# [Information provided]
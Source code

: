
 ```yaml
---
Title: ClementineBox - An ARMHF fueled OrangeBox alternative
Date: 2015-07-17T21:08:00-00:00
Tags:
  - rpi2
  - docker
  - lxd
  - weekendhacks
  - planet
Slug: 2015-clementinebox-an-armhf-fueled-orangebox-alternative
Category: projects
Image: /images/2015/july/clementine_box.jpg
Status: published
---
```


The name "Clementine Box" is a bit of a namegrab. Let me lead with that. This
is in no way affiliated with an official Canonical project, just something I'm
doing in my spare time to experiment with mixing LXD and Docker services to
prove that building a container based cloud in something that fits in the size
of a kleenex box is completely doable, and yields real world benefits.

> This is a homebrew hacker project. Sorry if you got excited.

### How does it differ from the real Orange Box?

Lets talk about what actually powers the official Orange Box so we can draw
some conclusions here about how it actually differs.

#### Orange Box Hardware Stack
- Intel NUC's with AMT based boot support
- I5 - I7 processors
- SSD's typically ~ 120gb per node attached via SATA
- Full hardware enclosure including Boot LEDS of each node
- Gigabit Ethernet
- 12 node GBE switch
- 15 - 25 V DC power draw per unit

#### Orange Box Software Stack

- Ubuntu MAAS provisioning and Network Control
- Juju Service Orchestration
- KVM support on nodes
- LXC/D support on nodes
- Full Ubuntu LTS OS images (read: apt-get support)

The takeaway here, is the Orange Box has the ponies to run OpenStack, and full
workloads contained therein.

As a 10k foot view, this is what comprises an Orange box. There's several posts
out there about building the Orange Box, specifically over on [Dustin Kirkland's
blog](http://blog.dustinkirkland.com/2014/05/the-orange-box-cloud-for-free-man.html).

# [Work request]
Wherever the string "actually" is found in the listing above, copy the line that contains it.

# [Written solution]
Lets talk about what actually powers the official Orange Box so we can draw
some conclusions here about how it actually differs.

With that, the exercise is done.